In the spirit of true repression, Orwell has Napoleon keeping the
tools of education from the masses he rules over. Only a select few of
the animals are educated enough to read their own laws in the form of
Seven Commandments printed on the side of the barn, which are artfully
modified in instances when it is most convenient for Napoleon to adapt
them to his personal lusts and political indiscretions. Ultimately,
when Napoleon and his cronies have become utterly scrofulous and
achieved unchallenged control, the commandments are done away with
entirely and replaced by the slogan, "All animals are created equal but
some animals are created more equal than others."
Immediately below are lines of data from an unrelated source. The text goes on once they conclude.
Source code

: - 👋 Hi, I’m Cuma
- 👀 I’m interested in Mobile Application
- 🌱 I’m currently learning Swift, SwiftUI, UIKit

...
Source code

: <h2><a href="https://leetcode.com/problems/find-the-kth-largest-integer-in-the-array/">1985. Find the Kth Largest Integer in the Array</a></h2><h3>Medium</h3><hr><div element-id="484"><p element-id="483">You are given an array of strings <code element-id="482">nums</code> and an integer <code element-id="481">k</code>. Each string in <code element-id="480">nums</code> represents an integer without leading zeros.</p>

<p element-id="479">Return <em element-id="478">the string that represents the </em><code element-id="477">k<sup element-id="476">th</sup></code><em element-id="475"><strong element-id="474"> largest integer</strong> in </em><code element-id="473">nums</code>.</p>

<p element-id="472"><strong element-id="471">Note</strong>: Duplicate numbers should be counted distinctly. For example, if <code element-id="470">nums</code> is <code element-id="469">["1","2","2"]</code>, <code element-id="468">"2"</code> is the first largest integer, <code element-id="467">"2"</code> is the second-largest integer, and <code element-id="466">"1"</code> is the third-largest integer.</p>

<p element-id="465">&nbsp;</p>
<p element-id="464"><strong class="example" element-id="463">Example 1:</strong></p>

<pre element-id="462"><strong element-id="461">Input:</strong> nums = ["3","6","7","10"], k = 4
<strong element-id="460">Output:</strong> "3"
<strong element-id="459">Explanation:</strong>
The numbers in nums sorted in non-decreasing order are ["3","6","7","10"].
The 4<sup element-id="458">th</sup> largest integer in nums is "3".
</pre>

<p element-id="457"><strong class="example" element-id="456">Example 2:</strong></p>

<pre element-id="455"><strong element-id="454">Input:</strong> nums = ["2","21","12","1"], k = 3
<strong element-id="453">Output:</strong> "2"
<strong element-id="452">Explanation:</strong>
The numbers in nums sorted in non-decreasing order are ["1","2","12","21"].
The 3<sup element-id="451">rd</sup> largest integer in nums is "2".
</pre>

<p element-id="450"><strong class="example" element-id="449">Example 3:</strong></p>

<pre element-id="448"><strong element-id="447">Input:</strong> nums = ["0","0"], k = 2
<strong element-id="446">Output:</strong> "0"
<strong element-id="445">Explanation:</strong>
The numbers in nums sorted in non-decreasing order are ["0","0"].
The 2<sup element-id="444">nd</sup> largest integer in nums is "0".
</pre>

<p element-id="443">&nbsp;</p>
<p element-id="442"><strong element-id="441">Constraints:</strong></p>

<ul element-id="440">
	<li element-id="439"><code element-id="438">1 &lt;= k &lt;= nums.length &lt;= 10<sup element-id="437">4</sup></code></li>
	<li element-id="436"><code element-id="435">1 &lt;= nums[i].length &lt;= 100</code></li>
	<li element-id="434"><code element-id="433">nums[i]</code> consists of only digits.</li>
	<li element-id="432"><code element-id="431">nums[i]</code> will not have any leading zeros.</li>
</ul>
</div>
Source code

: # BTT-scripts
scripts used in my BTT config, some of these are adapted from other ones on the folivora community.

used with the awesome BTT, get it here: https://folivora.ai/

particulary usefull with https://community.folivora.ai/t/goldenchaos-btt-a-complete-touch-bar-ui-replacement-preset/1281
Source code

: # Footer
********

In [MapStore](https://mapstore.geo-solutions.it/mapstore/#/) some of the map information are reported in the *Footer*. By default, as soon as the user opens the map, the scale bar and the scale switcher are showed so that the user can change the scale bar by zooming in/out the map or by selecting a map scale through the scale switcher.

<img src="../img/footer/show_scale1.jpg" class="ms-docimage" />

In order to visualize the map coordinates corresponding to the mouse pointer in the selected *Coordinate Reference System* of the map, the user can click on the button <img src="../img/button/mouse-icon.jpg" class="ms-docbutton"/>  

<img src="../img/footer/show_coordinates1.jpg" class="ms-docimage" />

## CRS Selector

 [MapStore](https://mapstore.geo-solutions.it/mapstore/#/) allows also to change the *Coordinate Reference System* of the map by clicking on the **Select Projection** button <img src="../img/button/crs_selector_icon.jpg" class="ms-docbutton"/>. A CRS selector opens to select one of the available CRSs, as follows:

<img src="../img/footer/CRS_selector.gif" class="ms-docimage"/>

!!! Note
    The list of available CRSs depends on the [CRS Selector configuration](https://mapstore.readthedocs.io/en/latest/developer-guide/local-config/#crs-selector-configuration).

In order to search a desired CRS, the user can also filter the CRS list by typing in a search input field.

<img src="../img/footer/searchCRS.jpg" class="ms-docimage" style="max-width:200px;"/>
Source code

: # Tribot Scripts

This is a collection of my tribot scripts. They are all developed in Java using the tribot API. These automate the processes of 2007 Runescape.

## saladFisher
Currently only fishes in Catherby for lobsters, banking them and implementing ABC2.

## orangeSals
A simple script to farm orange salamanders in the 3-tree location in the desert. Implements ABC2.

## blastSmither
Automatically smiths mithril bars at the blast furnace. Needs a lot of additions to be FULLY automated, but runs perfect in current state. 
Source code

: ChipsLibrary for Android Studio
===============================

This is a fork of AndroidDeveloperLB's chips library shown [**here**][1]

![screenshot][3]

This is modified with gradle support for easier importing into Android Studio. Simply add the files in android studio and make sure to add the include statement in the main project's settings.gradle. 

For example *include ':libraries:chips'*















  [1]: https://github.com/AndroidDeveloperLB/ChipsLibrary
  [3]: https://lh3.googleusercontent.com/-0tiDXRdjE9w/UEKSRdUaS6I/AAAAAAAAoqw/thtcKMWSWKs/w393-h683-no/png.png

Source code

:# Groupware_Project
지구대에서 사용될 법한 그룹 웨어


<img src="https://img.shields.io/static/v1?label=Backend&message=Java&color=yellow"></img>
By the time the worker animals realize their economy has been one of
more guns and less butter, it is too late for them to consider taking
back any semblance of equality. Most animals on the farm were content
to be in the role of coolie; to let the pigs rule and gain more power
over their lives until the community fell into the iron grip of
Napoleon and his cabinet. By the time the animals are alerted to the
incongruity of the poor quality of their lives and the gluttony of the
pigs, we find Napoleon and the other pigs going against all of the
communal tenets of the Animal Farm as originally conceived by Old
Major. Instead of denouncing the vile life of man and exalting the
animal with "Four legs good, two legs bad", the pigs emulate man's
existence to the point they finally choose to walk on their hind legs
in physical imitation; the new party slogan, replete with whip in hand,
is now "Four legs good, two legs better!" Their physiognomy even more
closely resembles power-thirsty men who have fattened in such a way as
to emulate the gluttony of despots of the time. When Orwell speaks of
the many chins of the pigs as they sit around the table playing cards
in Jones' old farmhouse with the very men they professed to hate, there
is more than a tongue-in-cheek resemblance to men like Göring and
Mussolini.
Even though many have previously read Animal Farm as part of a core
requirement for a high school or college curriculum, a book such as
this is always worth rereading at a later point in life as a reminder
on how historical events shape an understanding of any lived-in
political climate. It was Orwell's hope that such foresight could be
utilized as an aid for future citizens of the world to pinpoint
potential sources of governmental malignancy. Animal Farm can be read
independent of other sources to glean Orwell's message, for certain,
but is better employed to supplement 1984, which, as an augmented
exposition of his theme, paints a more realistic depiction of the
social philosophy and political dangers he attempted to portray.